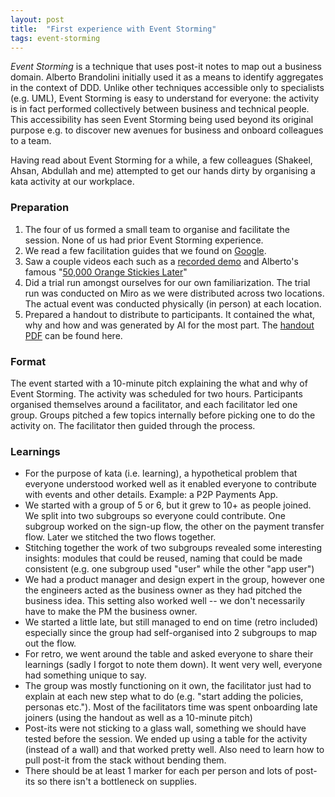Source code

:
 ```yaml
---
layout: post
title:  "First experience with Event Storming"
tags: event-storming
---
```

_Event Storming_ is a technique that uses post-it notes to map out a business domain.
Alberto Brandolini initially used it as a means to identify aggregates in the context of DDD.
Unlike other techniques accessible only to specialists (e.g. UML),
Event Storming is easy to understand for everyone: the activity is in fact performed collectively between business and technical people.
This accessibility has seen Event Storming being used beyond its original purpose
e.g. to discover new avenues for business and onboard colleagues to a team.

Having read about Event Storming for a while, a few colleagues (Shakeel, Ahsan, Abdullah and me)
attempted to get our hands dirty by organising a kata activity at our workplace.

### Preparation
1. The four of us formed a small team to organise and facilitate the session. None of us had prior Event Storming experience.
2. We read a few facilitation guides that we found on [Google](https://www.google.com/search?q=event+storming+facilitation+guide).
3. Saw a couple videos each such as a [recorded demo](https://youtu.be/xVSaDdj3PVE) and Alberto's famous "[50,000 Orange Stickies Later](https://youtu.be/1i6QYvYhlYQ)"
4. Did a trial run amongst ourselves for our own familiarization. The trial run was conducted on Miro as we were distributed across two locations. The actual event was conducted physically (in person) at each location.
5. Prepared a handout to distribute to participants. It contained the what, why and how and was generated by AI for the most part. The [handout PDF](/assets/pdf/Event_Storming_Handout.pdf) can be found here.

### Format
The event started with a 10-minute pitch explaining the what and why of Event Storming.
The activity was scheduled for two hours. Participants organised themselves around a facilitator,
and each facilitator led one group. Groups pitched a few topics internally before picking
one to do the activity on. The facilitator then guided through the process.

### Learnings
- For the purpose of kata (i.e. learning), a hypothetical problem that everyone understood worked well as it enabled everyone to contribute with events and other details. Example: a P2P Payments App.
- We started with a group of 5 or 6, but it grew to 10+ as people joined. We split into two subgroups so everyone could contribute. One subgroup worked on the sign-up flow, the other on the payment transfer flow. Later we stitched the two flows together.
- Stitching together the work of two subgroups revealed some interesting insights: modules that could be reused, naming that could be made consistent (e.g. one subgroup used "user" while the other "app user")
- We had a product manager and design expert in the group, however one the engineers acted as the business owner as they had pitched the business idea. This setting also worked well -- we don't necessarily have to make the PM the business owner.
- We started a little late, but still managed to end on time (retro included) especially since the group had self-organised into 2 subgroups to map out the flow.
- For retro, we went around the table and asked everyone to share their learnings (sadly I forgot to note them down). It went very well, everyone had something unique to say.
- The group was mostly functioning on it own, the facilitator just had to explain at each new step what to do (e.g. "start adding the policies, personas etc."). Most of the facilitators time was spent onboarding late joiners (using the handout as well as a 10-minute pitch)
- Post-its were not sticking to a glass wall, something we should have tested before the session. We ended up using a table for the activity (instead of a wall) and that worked pretty well. Also need to learn how to pull post-it from the stack without bending them.
- There should be at least 1 marker for each per person and lots of post-its so there isn't a bottleneck on supplies.
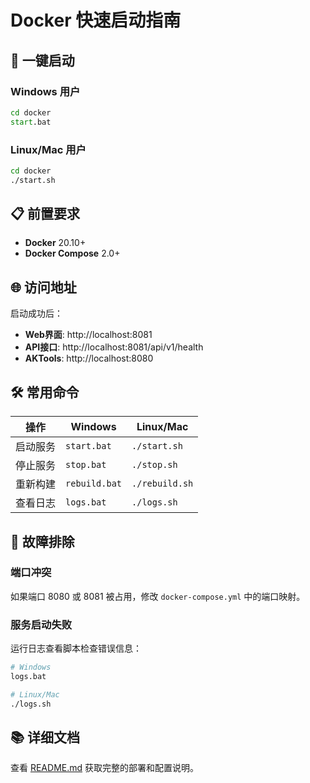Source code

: # Docker 快速启动指南

## 🚀 一键启动

### Windows 用户

```cmd
cd docker
start.bat
```

### Linux/Mac 用户

```bash
cd docker
./start.sh
```

## 📋 前置要求

- **Docker** 20.10+
- **Docker Compose** 2.0+

## 🌐 访问地址

启动成功后：

- **Web界面**: http://localhost:8081
- **API接口**: http://localhost:8081/api/v1/health
- **AKTools**: http://localhost:8080

## 🛠️ 常用命令

| 操作 | Windows | Linux/Mac |
|------|---------|-----------|
| 启动服务 | `start.bat` | `./start.sh` |
| 停止服务 | `stop.bat` | `./stop.sh` |
| 重新构建 | `rebuild.bat` | `./rebuild.sh` |
| 查看日志 | `logs.bat` | `./logs.sh` |

## 🔧 故障排除

### 端口冲突
如果端口 8080 或 8081 被占用，修改 `docker-compose.yml` 中的端口映射。

### 服务启动失败
运行日志查看脚本检查错误信息：
```bash
# Windows
logs.bat

# Linux/Mac
./logs.sh
```

## 📚 详细文档

查看 [README.md](README.md) 获取完整的部署和配置说明。
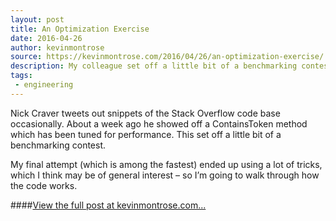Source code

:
 ```yaml
---
layout: post
title: An Optimization Exercise
date: 2016-04-26
author: kevinmontrose
source: https://kevinmontrose.com/2016/04/26/an-optimization-exercise/
description: My colleague set off a little bit of a benchmarking contest...
tags:
 - engineering
---
```


Nick Craver tweets out snippets of the Stack Overflow code base occasionally.  About a week ago he showed off a ContainsToken method which has been tuned for performance.  This set off a little bit of a benchmarking contest.

My final attempt (which is among the fastest) ended up using a lot of tricks, which I think may be of general interest – so I’m going to walk through how the code works.

####[View the full post at kevinmontrose.com...](https://kevinmontrose.com/2016/04/26/an-optimization-exercise/)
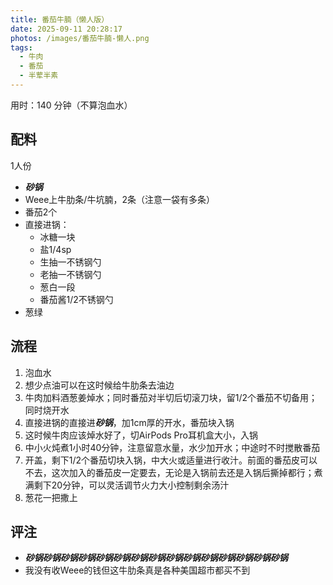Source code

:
 ```yaml
---
title: 番茄牛腩（懒人版）
date: 2025-09-11 20:28:17
photos: /images/番茄牛腩-懒人.png
tags:
  - 牛肉
  - 番茄
  - 半荤半素
---
```


用时：140 分钟（不算泡血水）

## 配料

1人份

- ***砂锅***
- Weee上牛肋条/牛坑腩，2条（注意一袋有多条）
- 番茄2个
- 直接进锅：
  - 冰糖一块
  - 盐1/4sp
  - 生抽一不锈钢勺
  - 老抽一不锈钢勺
  - 葱白一段
  - 番茄酱1/2不锈钢勺
- 葱绿

<!--more-->

## 流程

1. 泡血水
2. 想少点油可以在这时候给牛肋条去油边
3. 牛肉加料酒葱姜焯水；同时番茄对半切后切滚刀块，留1/2个番茄不切备用；同时烧开水
4. 直接进锅的直接进***砂锅***，加1cm厚的开水，番茄块入锅
5. 这时候牛肉应该焯水好了，切AirPods Pro耳机盒大小，入锅
6. 中小火炖煮1小时40分钟，注意留意水量，水少加开水；中途时不时搅散番茄
7. 开盖，剩下1/2个番茄切块入锅，中大火或适量进行收汁。前面的番茄皮可以不去，这次加入的番茄皮一定要去，无论是入锅前去还是入锅后撕掉都行；煮满剩下20分钟，可以灵活调节火力大小控制剩余汤汁
8. 葱花一把撒上

## 评注

- ***砂锅砂锅砂锅砂锅砂锅砂锅砂锅砂锅砂锅砂锅砂锅砂锅砂锅砂锅砂锅***
- 我没有收Weee的钱但这牛肋条真是各种美国超市都买不到

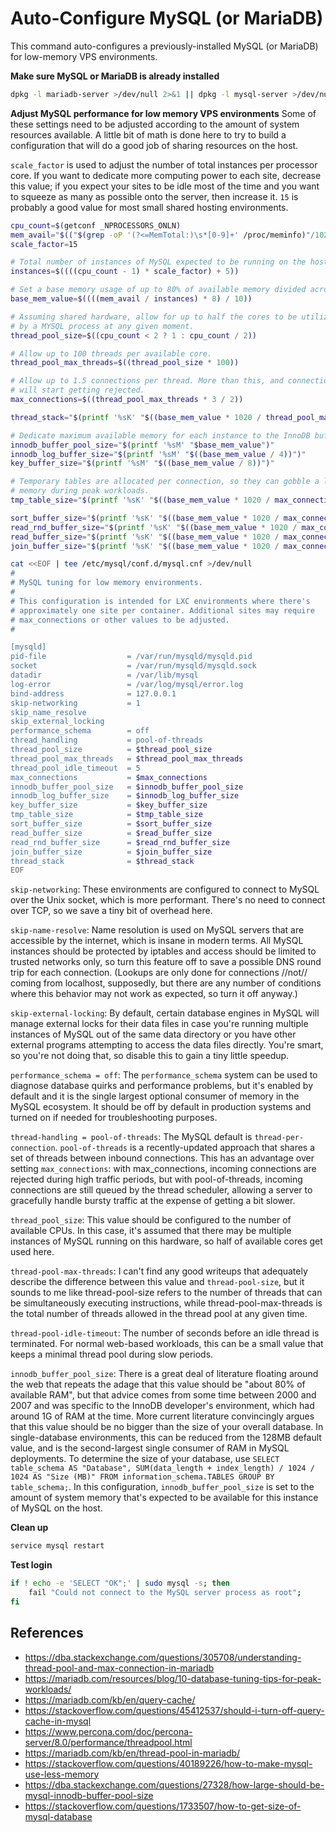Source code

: # Auto-Configure MySQL (or MariaDB)

This command auto-configures a previously-installed MySQL (or MariaDB) for low-memory VPS environments.

**Make sure MySQL or MariaDB is already installed**
```bash
dpkg -l mariadb-server >/dev/null 2>&1 || dpkg -l mysql-server >/dev/null 2>&1 || fail "MariaDB or MySQL are not installed"
```

**Adjust MySQL performance for low memory VPS environments**
Some of these settings need to be adjusted according to the amount of system resources available. A little bit of math is done here to try to build a configuration that will do a good job of sharing resources on the host.

`scale_factor` is used to adjust the number of total instances per processor core. If you want to dedicate more computing power to each site, decrease this value; if you expect your sites to be idle most of the time and you want to squeeze as many as possible onto the server, then increase it. `15` is probably a good value for most small shared hosting environments.

```bash
cpu_count=$(getconf _NPROCESSORS_ONLN)
mem_avail="$(("$(grep -oP '(?<=MemTotal:)\s*[0-9]+' /proc/meminfo)"/1020))"
scale_factor=15

# Total number of instances of MySQL expected to be running on the host hardware
instances=$((((cpu_count - 1) * scale_factor) + 5))

# Set a base memory usage of up to 80% of available memory divided across all instances.
base_mem_value=$((((mem_avail / instances) * 8) / 10))

# Assuming shared hardware, allow for up to half the cores to be utilized
# by a MYSQL process at any given moment.
thread_pool_size=$((cpu_count < 2 ? 1 : cpu_count / 2))

# Allow up to 100 threads per available core.
thread_pool_max_threads=$((thread_pool_size * 100))

# Allow up to 1.5 connections per thread. More than this, and connections
# will start getting rejected.
max_connections=$((thread_pool_max_threads * 3 / 2))

thread_stack="$(printf '%sK' "$((base_mem_value * 1020 / thread_pool_max_threads / 4))")"

# Dedicate maximum available memory for each instance to the InnoDB buffer pool.
innodb_buffer_pool_size="$(printf '%sM' "$base_mem_value")"
innodb_log_buffer_size="$(printf '%sM' "$((base_mem_value / 4))")"
key_buffer_size="$(printf '%sM' "$((base_mem_value / 8))")"

# Temporary tables are allocated per connection, so they can gobble a lot of
# memory during peak workloads.
tmp_table_size="$(printf '%sK' "$((base_mem_value * 1020 / max_connections))")"

sort_buffer_size="$(printf '%sK' "$((base_mem_value * 1020 / max_connections))")"
read_rnd_buffer_size="$(printf '%sK' "$((base_mem_value * 1020 / max_connections))")"
read_buffer_size="$(printf '%sK' "$((base_mem_value * 1020 / max_connections / 2))")"
join_buffer_size="$(printf '%sK' "$((base_mem_value * 1020 / max_connections / 4))")"
```

```bash
cat <<EOF | tee /etc/mysql/conf.d/mysql.cnf >/dev/null
#
# MySQL tuning for low memory environments.
#
# This configuration is intended for LXC environments where there's
# approximately one site per container. Additional sites may require
# max_connections or other values to be adjusted.
#

[mysqld]
pid-file                  = /var/run/mysqld/mysqld.pid
socket                    = /var/run/mysqld/mysqld.sock
datadir                   = /var/lib/mysql
log-error                 = /var/log/mysql/error.log
bind-address              = 127.0.0.1
skip-networking           = 1
skip_name_resolve
skip_external_locking
performance_schema        = off
thread_handling           = pool-of-threads
thread_pool_size          = $thread_pool_size
thread_pool_max_threads   = $thread_pool_max_threads
thread_pool_idle_timeout  = 5
max_connections           = $max_connections
innodb_buffer_pool_size   = $innodb_buffer_pool_size
innodb_log_buffer_size    = $innodb_log_buffer_size
key_buffer_size           = $key_buffer_size
tmp_table_size            = $tmp_table_size
sort_buffer_size          = $sort_buffer_size
read_buffer_size          = $read_buffer_size
read_rnd_buffer_size      = $read_rnd_buffer_size
join_buffer_size          = $join_buffer_size
thread_stack              = $thread_stack
EOF
```

`skip-networking`: These environments are configured to connect to MySQL over the Unix socket, which is more performant. There's no need to connect over TCP, so we save a tiny bit of overhead here.

`skip-name-resolve`: Name resolution is used on MySQL servers that are accessible by the internet, which is insane in modern terms. All MySQL instances should be protected by iptables and access should be limited to trusted networks only, so turn this feature off to save a possible DNS round trip for each connection. (Lookups are only done for connections //not// coming from localhost, supposedly, but there are any number of conditions where this behavior may not work as expected, so turn it off anyway.)

`skip-external-locking`: By default, certain database engines in MySQL will manage external locks for their data files in case you're running multiple instances of MySQL out of the same data directory or you have other external programs attempting to access the data files directly. You're smart, so you're not doing that, so disable this to gain a tiny little speedup.

`performance_schema = off`: The `performance_schema` system can be used to diagnose database quirks and performance problems, but it's enabled by default and it is the single largest optional consumer of memory in the MySQL ecosystem. It should be off by default in production systems and turned on if needed for troubleshooting purposes.

`thread-handling = pool-of-threads`: The MySQL default is `thread-per-connection`. `pool-of-threads` is a recently-updated approach that shares a set of threads between inbound connections. This has an advantage over setting `max_connections`: with max_connections, incoming connections are rejected during high traffic periods, but with pool-of-threads, incoming connections are still queued by the thread scheduler, allowing a server to gracefully handle bursty traffic at the expense of getting a bit slower.

`thread_pool_size`: This value should be configured to the number of available CPUs. In this case, it's assumed that there may be multiple instances of MySQL running on this hardware, so half of available cores get used here.

`thread-pool-max-threads`: I can't find any good writeups that adequately describe the difference between this value and `thread-pool-size`, but it sounds to me like thread-pool-size refers to the number of threads that can be simultaneously executing instructions, while thread-pool-max-threads is the total number of threads allowed in the thread pool at any given time.

`thread-pool-idle-timeout`: The number of seconds before an idle thread is terminated. For normal web-based workloads, this can be a small value that keeps a minimal thread pool during slow periods.

`innodb_buffer_pool_size`: There is a great deal of literature floating around the web that repeats the adage that this value should be "about 80% of available RAM", but that advice comes from some time between 2000 and 2007 and was specific to the InnoDB developer's environment, which had around 1G of RAM at the time. More current literature convincingly argues that this value should be no bigger than the size of your overall database. In single-database environments, this can be reduced from the 128MB default value, and is the second-largest single consumer of RAM in MySQL deployments. To determine the size of your database, use `SELECT table_schema AS "Database", SUM(data_length + index_length) / 1024 / 1024 AS "Size (MB)" FROM information_schema.TABLES GROUP BY table_schema;`. In this configuration, `innodb_buffer_pool_size` is set to the amount of system memory that's expected to be available for this instance of MySQL on the host.


**Clean up**
```bash
service mysql restart
```

**Test login**
```bash
if ! echo -e 'SELECT "OK";' | sudo mysql -s; then
    fail "Could not connect to the MySQL server process as root";
fi
```

## References

* https://dba.stackexchange.com/questions/305708/understanding-thread-pool-and-max-connection-in-mariadb
* https://mariadb.com/resources/blog/10-database-tuning-tips-for-peak-workloads/
* https://mariadb.com/kb/en/query-cache/
* https://stackoverflow.com/questions/45412537/should-i-turn-off-query-cache-in-mysql
* https://www.percona.com/doc/percona-server/8.0/performance/threadpool.html
* https://mariadb.com/kb/en/thread-pool-in-mariadb/
* https://stackoverflow.com/questions/40189226/how-to-make-mysql-use-less-memory
* https://dba.stackexchange.com/questions/27328/how-large-should-be-mysql-innodb-buffer-pool-size
* https://stackoverflow.com/questions/1733507/how-to-get-size-of-mysql-database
++++++++
Once the line containing "Unlike other techniques" has been located, transcribe exactly and only every line from the first line of the entries through it, excluding pictures.

ANSWER TO THIS EXERCISE:
Source code

:
 ```yaml
---
layout: post
title:  "First experience with Event Storming"
tags: event-storming
---
```

_Event Storming_ is a technique that uses post-it notes to map out a business domain.
Alberto Brandolini initially used it as a means to identify aggregates in the context of DDD.
Unlike other techniques accessible only to specialists (e.g. UML),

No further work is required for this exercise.